Having never touched a real PowerPC (or m68k for that matter) other than a work powerbook, it’s a WHOLE new world for me.  I quickly learned that you can indeed fit 50 lbs into a very small area, and I also learned that living on the second floor about 1/8 mile from my parking spot is not a good idea.
With a little TLC, she cleaned up nicely, and remained shiny white and purdy.  The CRT monitor is about as clear as you can ever imagine for a CRT… side by side with my 27″ Cinema display (LED) iMac, it almost looks the same.  No, let me reword that, the CRT looks crisper. (smaller at 17″, but crisper.)

Being the system administrator/engineer that I am, naturally I had to do the usual lockdowns/system updates/etc… the updates took all night, I could hear that poor harddrive rattling away as stuff was downloading to it and running install scripts/etc.  Afterwards, I had her side by side with mine and they were nearly cousins.  Of course there’s a speed difference since I need to increase the RAM to 1GB a little later, but that aside.
I was worried about not finding software for the PowerPC processor since Apple has all but foresaken it… not to worry.  With so many fans of the chipset, there are lots of open source applications and even shareware/freeware softwares.  There are some universal-apps compiled to run on both PowerPC & Intel Macs as well, I found out. (impressive…)  There’s even a virtual machine emulator called ‘Q’ that I have used for many years, and it’s available for the PowerPC processor… and it will run m68k, PowerPC, x86,x86-64, and Sun operating systems.  Now, keep in mind this machine is not for a techie, which makes it’s that much more awesome since it exceeds her needs.  I’m close to wanting one of these for myself as a hobby machine to tinker around…

So, tonight I finish up the clean-up and get the software necessary for her use onto it.  After that, get a Gentoo-PPC livecd and boot/backup the harddrive.  I do want to make some alterations to it a couple months from now, which includes a variable-speed fan regulator to quiet it down, 2x512MB ram modules, & a 160GB harddrive to max out it’s capabilities.

EDIT/ADDENDUM:
I decided it’d be nice to have a PowerPC machine as a “server” (a headless device in this case) for home, so I picked up an older Mac Mini G4 off of EBay of the same spec as the machine I got for my parents. I’ll plug a 1Gb ram module in it, and look at firewire enclosures for SATA harddrives. (MUCH cheaper than a firewire external harddrive sold today…) Interesting, you remove the CRT from the mix, and it’s not much larger than an AppleTV unit.

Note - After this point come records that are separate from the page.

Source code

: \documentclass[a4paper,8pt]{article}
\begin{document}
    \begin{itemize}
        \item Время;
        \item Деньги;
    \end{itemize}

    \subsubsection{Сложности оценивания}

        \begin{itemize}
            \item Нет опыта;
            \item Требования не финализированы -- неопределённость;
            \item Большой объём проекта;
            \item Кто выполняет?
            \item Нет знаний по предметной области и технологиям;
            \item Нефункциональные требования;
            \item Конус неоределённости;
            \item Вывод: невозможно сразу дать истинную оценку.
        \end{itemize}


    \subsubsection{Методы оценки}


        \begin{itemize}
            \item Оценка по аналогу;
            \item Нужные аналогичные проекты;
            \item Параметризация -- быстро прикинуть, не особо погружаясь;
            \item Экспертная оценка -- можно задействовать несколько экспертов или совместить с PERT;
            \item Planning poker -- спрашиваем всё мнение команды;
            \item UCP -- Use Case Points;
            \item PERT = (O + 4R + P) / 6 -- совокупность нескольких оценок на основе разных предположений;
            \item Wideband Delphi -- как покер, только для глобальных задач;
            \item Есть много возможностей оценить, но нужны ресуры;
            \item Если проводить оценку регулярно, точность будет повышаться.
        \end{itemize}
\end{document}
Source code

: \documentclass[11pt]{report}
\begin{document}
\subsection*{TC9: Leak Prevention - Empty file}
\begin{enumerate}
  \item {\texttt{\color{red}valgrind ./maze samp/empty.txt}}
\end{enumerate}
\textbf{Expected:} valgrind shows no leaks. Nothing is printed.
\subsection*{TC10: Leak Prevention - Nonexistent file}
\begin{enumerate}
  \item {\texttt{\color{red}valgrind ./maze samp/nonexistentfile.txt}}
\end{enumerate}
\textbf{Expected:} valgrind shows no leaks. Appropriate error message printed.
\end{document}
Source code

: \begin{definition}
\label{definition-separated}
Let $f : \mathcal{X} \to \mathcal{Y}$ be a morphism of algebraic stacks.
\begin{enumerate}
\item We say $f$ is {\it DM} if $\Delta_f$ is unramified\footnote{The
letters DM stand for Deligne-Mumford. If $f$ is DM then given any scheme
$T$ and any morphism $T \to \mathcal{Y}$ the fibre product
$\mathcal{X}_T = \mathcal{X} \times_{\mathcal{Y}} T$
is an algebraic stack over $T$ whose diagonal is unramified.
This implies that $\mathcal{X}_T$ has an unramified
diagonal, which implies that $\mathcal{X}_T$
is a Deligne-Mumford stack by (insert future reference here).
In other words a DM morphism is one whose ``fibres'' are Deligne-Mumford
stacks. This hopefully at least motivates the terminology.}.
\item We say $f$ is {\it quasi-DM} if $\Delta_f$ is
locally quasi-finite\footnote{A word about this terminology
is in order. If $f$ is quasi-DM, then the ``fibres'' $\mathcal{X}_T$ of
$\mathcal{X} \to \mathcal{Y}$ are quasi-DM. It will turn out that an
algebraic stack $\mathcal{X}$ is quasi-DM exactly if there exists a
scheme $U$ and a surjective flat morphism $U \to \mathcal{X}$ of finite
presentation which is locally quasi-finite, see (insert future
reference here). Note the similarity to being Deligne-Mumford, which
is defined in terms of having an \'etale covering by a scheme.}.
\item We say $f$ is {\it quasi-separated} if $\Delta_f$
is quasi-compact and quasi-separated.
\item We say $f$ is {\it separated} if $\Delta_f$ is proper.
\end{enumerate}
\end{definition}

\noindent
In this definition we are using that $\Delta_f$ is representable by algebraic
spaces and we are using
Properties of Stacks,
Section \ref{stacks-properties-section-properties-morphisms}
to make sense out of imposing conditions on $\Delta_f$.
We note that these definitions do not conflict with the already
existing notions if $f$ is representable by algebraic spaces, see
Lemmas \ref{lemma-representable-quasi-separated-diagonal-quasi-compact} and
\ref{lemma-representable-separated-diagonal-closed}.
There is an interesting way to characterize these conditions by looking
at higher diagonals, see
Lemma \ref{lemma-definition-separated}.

EDIT/ADDITION 5/26/2011: What I ended up doing is purchasing a 1TB USB 2.0 harddrive and plugging it into the back of a Mac Mini.  Of course I had to blast it and format it to the proper filesystem, but that’s normal.  It boots off of the internal harddrive, and shares the USB drive across the network.  Makes it nice to not be forced to use an internal standard like SATA, or something more expensive like Firewire.  I have a Firewire harddrive, but I have it as a tool/emergency disk since it’s easily bootable.